Isabella Rossellini: Age, Looks Used Against Women
May 11, 2006 -- After five decades in the limelight, Isabella Rossellini isn't done.
The daughter of Ingrid Bergman, the legendary Swedish actress, Rossellini turns 54 next month. More than 10 years after she was dropped as the face of Lancôme for being "too old," Rossellini remains firm in her convictions and has no shame about her appearance.
"I don't look 20. I mean it's obvious," Rossellini said. "You know, as long as you are thin, tall and young you can have your freedom. ... Otherwise, if you're ugly, forget it, you're old, forget it. That's the No. 1 discrimination for women."
A Weapon of Oppression
"I often think of how they told black people that their hair was not right and they'd straighten it. The humiliation of a group is done through their physical characteristics," she said. "I see this insistence on women, youth and weight and standards that are unattainable to be a weapon of oppression that we have to fight."
Rossellini admits she has felt the pressure on older women to undergo plastic surgery. But she has resisted the call to go under the knife.
"I haven't done it because I think it has become so -- it's like Chinese feet binding, you know?" she said. "Some morning, I wake up and say let's do it. But I think most of all, I think right now I'm not going to do it because it really is more to make women feel bad about themselves. They have to become an ideal that they're not."
After a long career as a model and actress, Rossellini remains wary of the pressures placed on women, even as her daughter, now a model, follows in her footsteps.

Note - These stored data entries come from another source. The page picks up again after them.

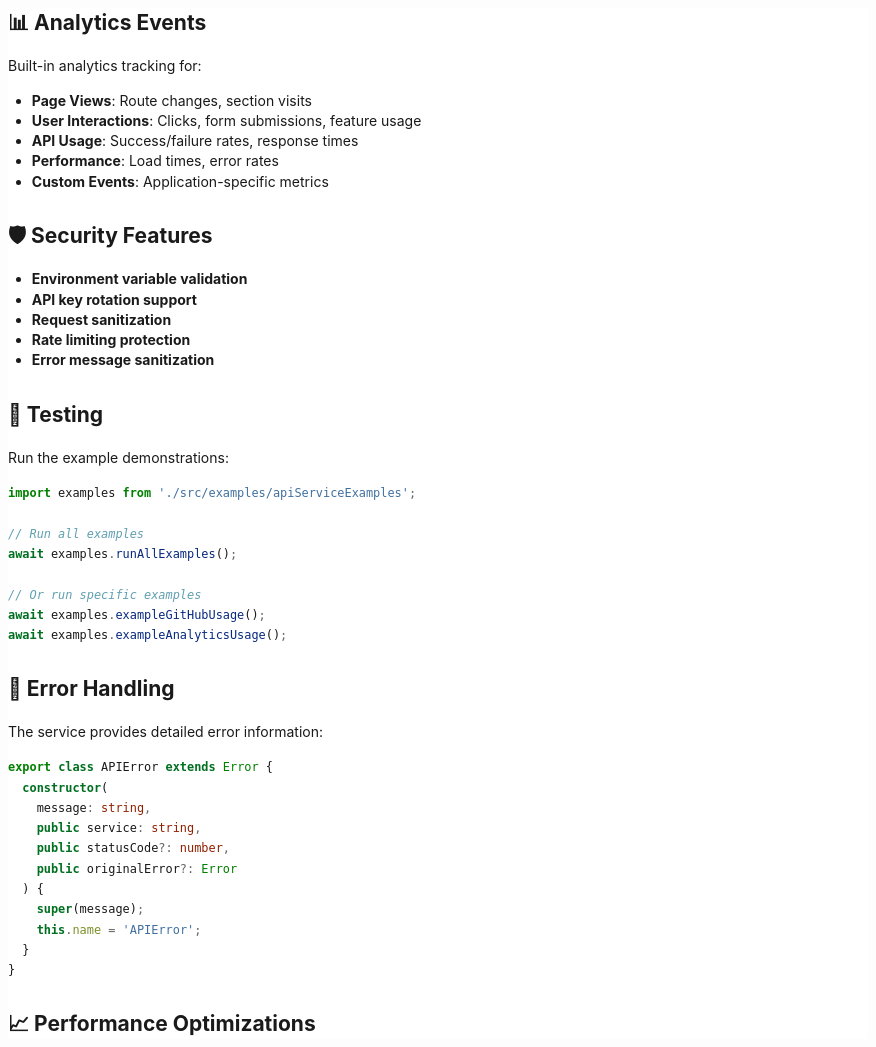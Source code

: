 ## 📊 Analytics Events

Built-in analytics tracking for:

- **Page Views**: Route changes, section visits
- **User Interactions**: Clicks, form submissions, feature usage
- **API Usage**: Success/failure rates, response times
- **Performance**: Load times, error rates
- **Custom Events**: Application-specific metrics

## 🛡️ Security Features

- **Environment variable validation**
- **API key rotation support**
- **Request sanitization**
- **Rate limiting protection**
- **Error message sanitization**

## 🧪 Testing

Run the example demonstrations:

```typescript
import examples from './src/examples/apiServiceExamples';

// Run all examples
await examples.runAllExamples();

// Or run specific examples
await examples.exampleGitHubUsage();
await examples.exampleAnalyticsUsage();
```

## 🚨 Error Handling

The service provides detailed error information:

```typescript
export class APIError extends Error {
  constructor(
    message: string,
    public service: string,
    public statusCode?: number,
    public originalError?: Error
  ) {
    super(message);
    this.name = 'APIError';
  }
}
```

## 📈 Performance Optimizations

"I understand my daughter wanting to be a model and having a wardrobe, and we play a lot with clothes," Rossellini said. "But I hope she is not victimized by the weight."
An Exercise in Devotion
Rossellini's latest project is a 17-minute tribute to her father, Italian film director Roberto Rossellini, to celebrate the centennial of his birth. In "My Dad Is 100 Years Old," a surreal black-and-white film, Rossellini plays all the roles -- including her mother, father and legendary directors like Hitchcock and Fellini -- with the exception of the main character: a human belly that fills the entire screen.

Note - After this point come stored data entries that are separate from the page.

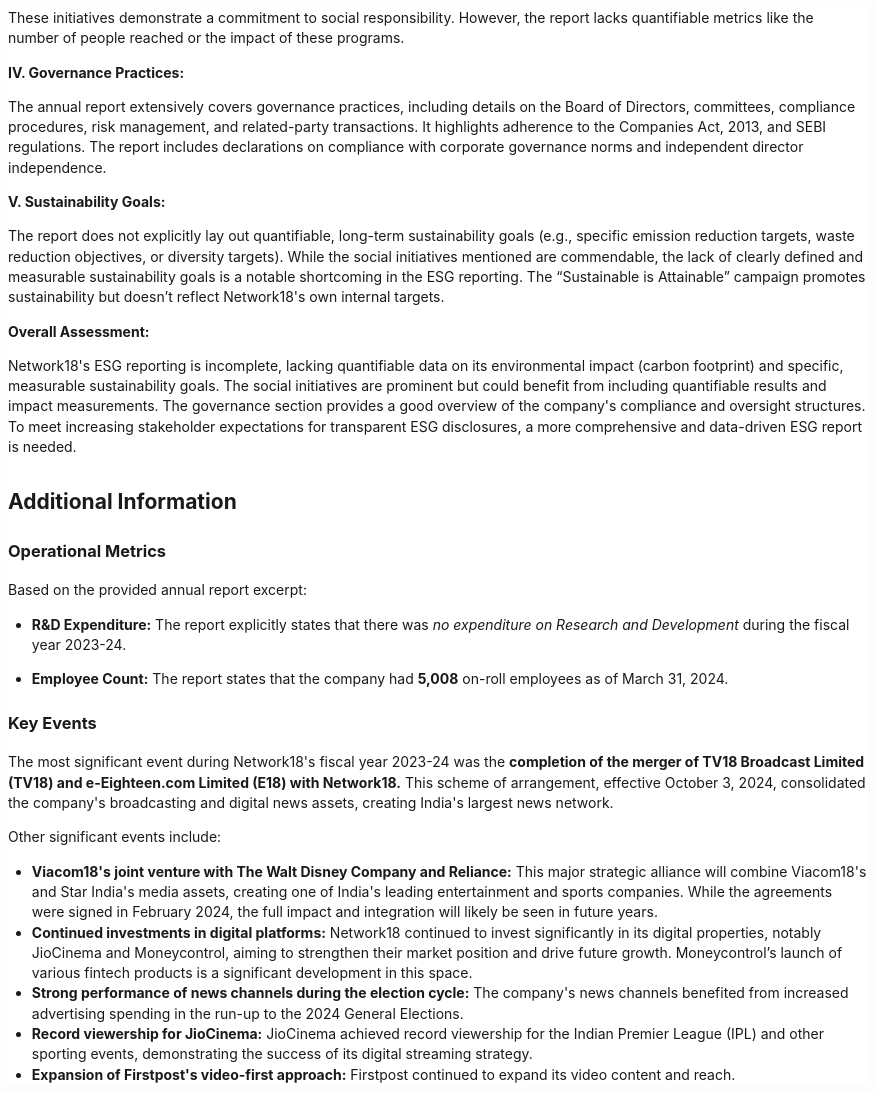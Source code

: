 
These initiatives demonstrate a commitment to social responsibility.  However, the report lacks quantifiable metrics like the number of people reached or the impact of these programs.


**IV. Governance Practices:**

The annual report extensively covers governance practices, including details on the Board of Directors, committees, compliance procedures, risk management, and related-party transactions.  It highlights adherence to the Companies Act, 2013, and SEBI regulations.  The report includes declarations on compliance with corporate governance norms and independent director independence.


**V. Sustainability Goals:**

The report does not explicitly lay out quantifiable, long-term sustainability goals (e.g., specific emission reduction targets, waste reduction objectives, or diversity targets). While the social initiatives mentioned are commendable, the lack of clearly defined and measurable sustainability goals is a notable shortcoming in the ESG reporting.  The “Sustainable is Attainable” campaign promotes sustainability but doesn’t reflect Network18's own internal targets.


**Overall Assessment:**

Network18's ESG reporting is incomplete, lacking quantifiable data on its environmental impact (carbon footprint) and specific, measurable sustainability goals.  The social initiatives are prominent but could benefit from including quantifiable results and impact measurements.  The governance section provides a good overview of the company's compliance and oversight structures.  To meet increasing stakeholder expectations for transparent ESG disclosures, a more comprehensive and data-driven ESG report is needed.



## Additional Information
### Operational Metrics
Based on the provided annual report excerpt:

* **R&D Expenditure:** The report explicitly states that there was *no expenditure on Research and Development* during the fiscal year 2023-24.

* **Employee Count:** The report states that the company had **5,008** on-roll employees as of March 31, 2024.



### Key Events
The most significant event during Network18's fiscal year 2023-24 was the **completion of the merger of TV18 Broadcast Limited (TV18) and e-Eighteen.com Limited (E18) with Network18.** This scheme of arrangement, effective October 3, 2024, consolidated the company's broadcasting and digital news assets, creating India's largest news network.

Other significant events include:

* **Viacom18's joint venture with The Walt Disney Company and Reliance:** This major strategic alliance will combine Viacom18's and Star India's media assets, creating one of India's leading entertainment and sports companies. While the agreements were signed in February 2024, the full impact and integration will likely be seen in future years.
* **Continued investments in digital platforms:** Network18 continued to invest significantly in its digital properties, notably JioCinema and Moneycontrol, aiming to strengthen their market position and drive future growth.  Moneycontrol’s launch of various fintech products is a significant development in this space.
* **Strong performance of news channels during the election cycle:** The company's news channels benefited from increased advertising spending in the run-up to the 2024 General Elections.
* **Record viewership for JioCinema:** JioCinema achieved record viewership for the Indian Premier League (IPL) and other sporting events, demonstrating the success of its digital streaming strategy.
* **Expansion of Firstpost's video-first approach:** Firstpost continued to expand its video content and reach.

"My father was quite fat. He had a big belly. And all throughout his life, people would say, 'You have to lose weight, Roberto, you have to lose weight,'" Rossellini said. "My dad would always say, 'Oh, I have the belly because I want so much to be pregnant. I wish I had had you babies.' He was a very maternal father."
Though loving, the Rossellini family suffered for its art. Bergman was censured by the U.S. Senate after having a child out of wedlock and was kept out of the United States; the family's furniture was confiscated when Rossellini's father fell in to debt.

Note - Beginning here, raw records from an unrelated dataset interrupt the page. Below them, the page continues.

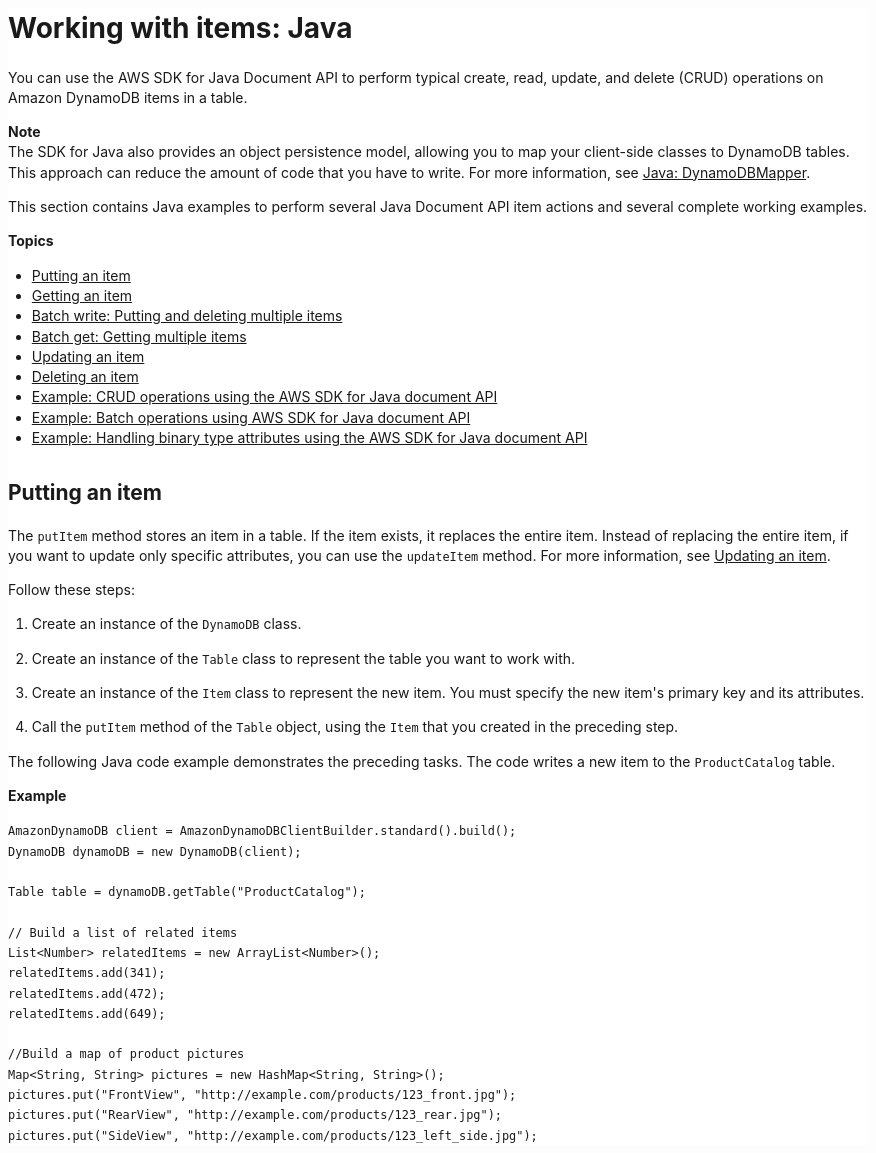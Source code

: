 # Working with items: Java<a name="JavaDocumentAPIItemCRUD"></a>

You can use the AWS SDK for Java Document API to perform typical create, read, update, and delete \(CRUD\) operations on Amazon DynamoDB items in a table\.

**Note**  
The SDK for Java also provides an object persistence model, allowing you to map your client\-side classes to DynamoDB tables\. This approach can reduce the amount of code that you have to write\. For more information, see [Java: DynamoDBMapper](DynamoDBMapper.md)\.

This section contains Java examples to perform several Java Document API item actions and several complete working examples\.

**Topics**
+ [Putting an item](#PutDocumentAPIJava)
+ [Getting an item](#JavaDocumentAPIGetItem)
+ [Batch write: Putting and deleting multiple items](#BatchWriteDocumentAPIJava)
+ [Batch get: Getting multiple items](#JavaDocumentAPIBatchGetItem)
+ [Updating an item](#JavaDocumentAPIItemUpdate)
+ [Deleting an item](#DeleteMidLevelJava)
+ [Example: CRUD operations using the AWS SDK for Java document API](JavaDocumentAPICRUDExample.md)
+ [Example: Batch operations using AWS SDK for Java document API](batch-operation-document-api-java.md)
+ [Example: Handling binary type attributes using the AWS SDK for Java document API](JavaDocumentAPIBinaryTypeExample.md)

## Putting an item<a name="PutDocumentAPIJava"></a>

The `putItem` method stores an item in a table\. If the item exists, it replaces the entire item\. Instead of replacing the entire item, if you want to update only specific attributes, you can use the `updateItem` method\. For more information, see [Updating an item](#JavaDocumentAPIItemUpdate)\. 

Follow these steps: 

1. Create an instance of the `DynamoDB` class\.

1. Create an instance of the `Table` class to represent the table you want to work with\.

1. Create an instance of the `Item` class to represent the new item\. You must specify the new item's primary key and its attributes\.

1. Call the `putItem` method of the `Table` object, using the `Item` that you created in the preceding step\.

The following Java code example demonstrates the preceding tasks\. The code writes a new item to the `ProductCatalog` table\.

**Example**  

```
AmazonDynamoDB client = AmazonDynamoDBClientBuilder.standard().build();
DynamoDB dynamoDB = new DynamoDB(client);

Table table = dynamoDB.getTable("ProductCatalog");

// Build a list of related items
List<Number> relatedItems = new ArrayList<Number>();
relatedItems.add(341);
relatedItems.add(472);
relatedItems.add(649);

//Build a map of product pictures
Map<String, String> pictures = new HashMap<String, String>();
pictures.put("FrontView", "http://example.com/products/123_front.jpg");
pictures.put("RearView", "http://example.com/products/123_rear.jpg");
pictures.put("SideView", "http://example.com/products/123_left_side.jpg");
```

"Artists pay a very high price to stay faithful to their art, and to follow their independent mind," she said.
Though "My Dad Is 100 Years Old" was produced by the Documentary Channel, Rossellini says it is not a documentary.
"I really tried not to make a documentary or a film that was about the memoir of them, but it is the way it is in my brain," she said. "It is the way I absorb it, and the conflict of being a daughter that preserves their works but also a daughter who loves them and wants to hang on to their memory. And that's what the film is about."
In the film's final moment, Rossellini embraces the giant belly, which fills the entire screen, and says, "I don't know if you're a genius or not, Dad, but I love you."
"At the end," she says, "Love is the only thing I know for sure."